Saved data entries
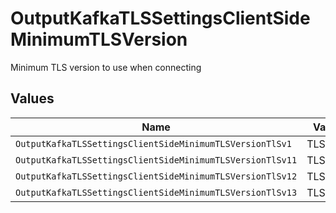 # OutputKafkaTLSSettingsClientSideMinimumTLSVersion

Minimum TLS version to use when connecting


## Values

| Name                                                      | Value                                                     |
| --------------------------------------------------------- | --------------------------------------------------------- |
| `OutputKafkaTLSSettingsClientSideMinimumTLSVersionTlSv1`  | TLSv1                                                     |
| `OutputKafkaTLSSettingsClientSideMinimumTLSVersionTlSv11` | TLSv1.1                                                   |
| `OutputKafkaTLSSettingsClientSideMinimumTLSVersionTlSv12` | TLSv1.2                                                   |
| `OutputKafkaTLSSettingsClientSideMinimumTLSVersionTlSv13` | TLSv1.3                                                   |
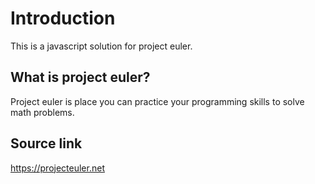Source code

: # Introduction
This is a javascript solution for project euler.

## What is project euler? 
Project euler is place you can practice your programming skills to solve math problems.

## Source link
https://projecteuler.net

* * *

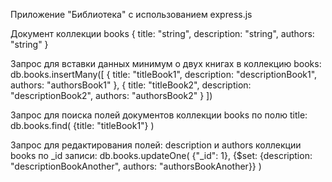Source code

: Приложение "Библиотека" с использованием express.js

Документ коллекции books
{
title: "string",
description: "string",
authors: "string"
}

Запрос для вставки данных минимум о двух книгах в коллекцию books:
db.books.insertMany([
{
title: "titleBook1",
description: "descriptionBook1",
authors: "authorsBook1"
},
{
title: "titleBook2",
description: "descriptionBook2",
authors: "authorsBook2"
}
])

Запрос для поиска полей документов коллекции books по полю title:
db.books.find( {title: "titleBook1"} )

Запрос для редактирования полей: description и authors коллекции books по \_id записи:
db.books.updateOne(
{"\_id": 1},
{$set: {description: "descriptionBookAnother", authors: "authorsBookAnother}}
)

---

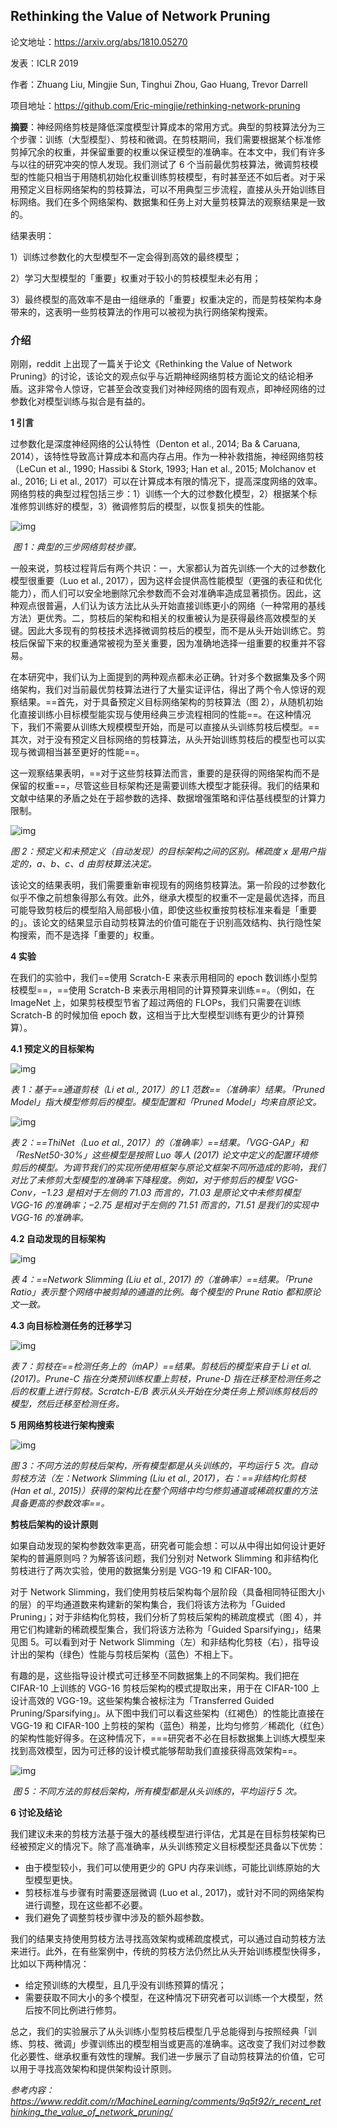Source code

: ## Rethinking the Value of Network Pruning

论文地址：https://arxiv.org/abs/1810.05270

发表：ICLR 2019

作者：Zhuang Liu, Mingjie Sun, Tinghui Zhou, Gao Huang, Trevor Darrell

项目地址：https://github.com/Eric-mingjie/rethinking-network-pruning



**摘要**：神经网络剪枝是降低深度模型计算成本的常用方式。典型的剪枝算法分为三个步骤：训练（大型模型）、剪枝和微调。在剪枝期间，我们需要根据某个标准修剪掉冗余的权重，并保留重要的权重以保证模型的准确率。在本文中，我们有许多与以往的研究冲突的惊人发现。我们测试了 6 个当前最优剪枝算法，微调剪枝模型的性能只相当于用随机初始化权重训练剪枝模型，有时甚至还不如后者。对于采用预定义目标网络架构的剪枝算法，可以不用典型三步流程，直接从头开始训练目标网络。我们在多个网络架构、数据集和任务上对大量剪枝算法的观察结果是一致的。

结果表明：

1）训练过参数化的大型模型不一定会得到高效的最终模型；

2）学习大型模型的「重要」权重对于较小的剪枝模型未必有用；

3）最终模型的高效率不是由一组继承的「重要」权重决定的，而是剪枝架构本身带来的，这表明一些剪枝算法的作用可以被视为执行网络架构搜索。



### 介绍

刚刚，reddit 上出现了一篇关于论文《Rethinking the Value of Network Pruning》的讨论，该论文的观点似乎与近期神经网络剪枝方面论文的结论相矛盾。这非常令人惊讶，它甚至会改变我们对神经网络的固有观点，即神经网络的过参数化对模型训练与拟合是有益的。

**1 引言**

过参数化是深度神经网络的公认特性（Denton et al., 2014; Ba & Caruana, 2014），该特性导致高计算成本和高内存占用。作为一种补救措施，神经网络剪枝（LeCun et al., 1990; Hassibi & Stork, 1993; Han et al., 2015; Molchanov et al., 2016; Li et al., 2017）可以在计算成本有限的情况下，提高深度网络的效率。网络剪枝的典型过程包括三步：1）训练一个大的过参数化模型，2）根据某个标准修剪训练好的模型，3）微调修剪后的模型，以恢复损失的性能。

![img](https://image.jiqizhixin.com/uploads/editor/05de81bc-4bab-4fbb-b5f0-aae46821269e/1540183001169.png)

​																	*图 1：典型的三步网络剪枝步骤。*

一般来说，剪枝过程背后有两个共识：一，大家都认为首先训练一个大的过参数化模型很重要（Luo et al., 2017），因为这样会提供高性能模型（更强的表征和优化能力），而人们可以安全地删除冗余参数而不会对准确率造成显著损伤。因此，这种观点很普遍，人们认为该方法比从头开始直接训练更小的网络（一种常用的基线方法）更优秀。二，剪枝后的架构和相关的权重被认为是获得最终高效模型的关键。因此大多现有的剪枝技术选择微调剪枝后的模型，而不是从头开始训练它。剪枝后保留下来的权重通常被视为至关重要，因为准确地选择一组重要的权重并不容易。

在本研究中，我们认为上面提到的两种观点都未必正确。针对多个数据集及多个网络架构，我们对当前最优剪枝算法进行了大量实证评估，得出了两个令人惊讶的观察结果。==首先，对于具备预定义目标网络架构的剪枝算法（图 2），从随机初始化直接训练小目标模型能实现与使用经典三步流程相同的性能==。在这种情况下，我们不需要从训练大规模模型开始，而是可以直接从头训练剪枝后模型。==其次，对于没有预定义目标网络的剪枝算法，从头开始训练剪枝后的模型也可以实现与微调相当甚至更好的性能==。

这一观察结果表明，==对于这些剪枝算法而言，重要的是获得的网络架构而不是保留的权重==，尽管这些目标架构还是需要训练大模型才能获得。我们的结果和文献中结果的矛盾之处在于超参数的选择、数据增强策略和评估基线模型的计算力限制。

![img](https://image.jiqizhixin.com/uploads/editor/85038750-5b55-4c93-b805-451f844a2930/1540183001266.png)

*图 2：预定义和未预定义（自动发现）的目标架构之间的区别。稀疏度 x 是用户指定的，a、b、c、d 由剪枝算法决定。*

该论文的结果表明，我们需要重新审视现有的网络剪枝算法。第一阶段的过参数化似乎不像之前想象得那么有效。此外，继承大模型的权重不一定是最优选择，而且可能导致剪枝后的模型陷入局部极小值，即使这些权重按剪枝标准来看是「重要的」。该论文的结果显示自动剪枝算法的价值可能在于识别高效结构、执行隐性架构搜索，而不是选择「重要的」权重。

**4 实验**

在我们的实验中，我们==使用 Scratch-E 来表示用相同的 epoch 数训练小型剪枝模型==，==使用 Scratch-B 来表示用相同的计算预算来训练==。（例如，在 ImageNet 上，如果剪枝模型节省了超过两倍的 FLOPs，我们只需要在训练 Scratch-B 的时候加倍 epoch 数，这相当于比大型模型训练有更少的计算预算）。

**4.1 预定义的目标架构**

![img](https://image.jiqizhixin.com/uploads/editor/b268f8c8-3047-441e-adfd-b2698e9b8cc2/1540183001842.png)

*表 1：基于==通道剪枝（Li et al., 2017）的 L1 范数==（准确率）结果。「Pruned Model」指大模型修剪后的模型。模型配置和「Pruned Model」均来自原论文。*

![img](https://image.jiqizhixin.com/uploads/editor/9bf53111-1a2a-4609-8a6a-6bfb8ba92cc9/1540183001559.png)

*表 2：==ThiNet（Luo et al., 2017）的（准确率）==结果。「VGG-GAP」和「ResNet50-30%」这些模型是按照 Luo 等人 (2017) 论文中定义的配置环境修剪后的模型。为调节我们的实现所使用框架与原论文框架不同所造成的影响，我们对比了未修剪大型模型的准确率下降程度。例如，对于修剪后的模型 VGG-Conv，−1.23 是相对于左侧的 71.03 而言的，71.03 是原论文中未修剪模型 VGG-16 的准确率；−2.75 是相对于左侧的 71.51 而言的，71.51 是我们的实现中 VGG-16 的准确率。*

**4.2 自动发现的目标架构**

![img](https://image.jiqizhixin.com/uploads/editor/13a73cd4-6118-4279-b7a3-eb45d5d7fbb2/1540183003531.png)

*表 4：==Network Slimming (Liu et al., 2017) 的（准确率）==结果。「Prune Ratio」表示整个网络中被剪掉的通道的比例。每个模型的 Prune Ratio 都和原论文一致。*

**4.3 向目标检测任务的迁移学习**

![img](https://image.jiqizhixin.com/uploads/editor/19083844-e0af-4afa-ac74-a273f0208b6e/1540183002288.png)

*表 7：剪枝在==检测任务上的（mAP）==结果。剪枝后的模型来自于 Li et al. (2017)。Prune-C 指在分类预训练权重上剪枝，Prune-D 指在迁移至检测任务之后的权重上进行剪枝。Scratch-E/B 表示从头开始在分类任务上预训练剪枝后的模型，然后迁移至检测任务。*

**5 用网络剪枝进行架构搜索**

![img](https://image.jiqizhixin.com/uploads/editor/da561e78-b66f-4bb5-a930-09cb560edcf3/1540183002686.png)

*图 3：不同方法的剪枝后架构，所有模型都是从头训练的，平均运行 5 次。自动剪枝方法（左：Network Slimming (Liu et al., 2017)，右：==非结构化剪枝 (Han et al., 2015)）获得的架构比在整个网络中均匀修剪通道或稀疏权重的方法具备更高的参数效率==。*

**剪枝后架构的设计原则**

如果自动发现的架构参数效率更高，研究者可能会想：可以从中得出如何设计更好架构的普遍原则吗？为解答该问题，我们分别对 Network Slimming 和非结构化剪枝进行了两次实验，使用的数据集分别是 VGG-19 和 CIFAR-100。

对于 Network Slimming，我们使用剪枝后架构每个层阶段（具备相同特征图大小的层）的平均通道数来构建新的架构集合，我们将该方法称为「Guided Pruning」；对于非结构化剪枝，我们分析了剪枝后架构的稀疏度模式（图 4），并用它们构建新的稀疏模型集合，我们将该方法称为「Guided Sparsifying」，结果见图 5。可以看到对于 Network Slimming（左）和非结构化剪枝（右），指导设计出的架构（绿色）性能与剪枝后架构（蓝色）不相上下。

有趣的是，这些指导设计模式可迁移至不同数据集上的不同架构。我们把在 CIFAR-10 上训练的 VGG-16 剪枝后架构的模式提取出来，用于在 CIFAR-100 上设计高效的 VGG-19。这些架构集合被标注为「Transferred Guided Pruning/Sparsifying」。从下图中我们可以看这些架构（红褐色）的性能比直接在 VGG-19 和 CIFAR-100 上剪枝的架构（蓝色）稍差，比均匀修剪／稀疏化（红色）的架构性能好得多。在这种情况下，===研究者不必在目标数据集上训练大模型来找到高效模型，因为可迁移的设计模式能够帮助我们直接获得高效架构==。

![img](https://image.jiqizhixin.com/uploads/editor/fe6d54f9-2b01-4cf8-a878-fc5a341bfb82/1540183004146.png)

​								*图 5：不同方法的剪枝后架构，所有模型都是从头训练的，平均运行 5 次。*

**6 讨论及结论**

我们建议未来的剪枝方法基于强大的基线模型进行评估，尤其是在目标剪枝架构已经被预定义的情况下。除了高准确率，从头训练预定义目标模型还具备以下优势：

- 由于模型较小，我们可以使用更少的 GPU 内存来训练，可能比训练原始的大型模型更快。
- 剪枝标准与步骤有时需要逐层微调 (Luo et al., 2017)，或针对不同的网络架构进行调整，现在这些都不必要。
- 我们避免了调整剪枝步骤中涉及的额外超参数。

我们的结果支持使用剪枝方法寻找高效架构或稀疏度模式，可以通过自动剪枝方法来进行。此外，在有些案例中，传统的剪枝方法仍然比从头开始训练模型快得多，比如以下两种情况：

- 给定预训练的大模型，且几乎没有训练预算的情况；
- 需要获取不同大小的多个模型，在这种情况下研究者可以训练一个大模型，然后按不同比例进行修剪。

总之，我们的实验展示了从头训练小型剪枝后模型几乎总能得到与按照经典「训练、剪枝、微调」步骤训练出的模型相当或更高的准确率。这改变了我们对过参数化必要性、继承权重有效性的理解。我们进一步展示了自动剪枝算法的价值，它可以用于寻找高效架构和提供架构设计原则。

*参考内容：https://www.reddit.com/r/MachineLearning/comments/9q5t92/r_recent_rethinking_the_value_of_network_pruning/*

__Activity__:
Repeat the entries above verbatim, but only from the line that has "5：不同方法的剪枝后架构，所有模型都是从头训练的，平均运行 5 次。*" down to the line that has "- 需要获取不同大小的多个模", inclusive.

__Answer space__:
​								*图 5：不同方法的剪枝后架构，所有模型都是从头训练的，平均运行 5 次。*

**6 讨论及结论**

我们建议未来的剪枝方法基于强大的基线模型进行评估，尤其是在目标剪枝架构已经被预定义的情况下。除了高准确率，从头训练预定义目标模型还具备以下优势：

- 由于模型较小，我们可以使用更少的 GPU 内存来训练，可能比训练原始的大型模型更快。
- 剪枝标准与步骤有时需要逐层微调 (Luo et al., 2017)，或针对不同的网络架构进行调整，现在这些都不必要。
- 我们避免了调整剪枝步骤中涉及的额外超参数。

我们的结果支持使用剪枝方法寻找高效架构或稀疏度模式，可以通过自动剪枝方法来进行。此外，在有些案例中，传统的剪枝方法仍然比从头开始训练模型快得多，比如以下两种情况：

- 给定预训练的大模型，且几乎没有训练预算的情况；
- 需要获取不同大小的多个模型，在这种情况下研究者可以训练一个大模型，然后按不同比例进行修剪。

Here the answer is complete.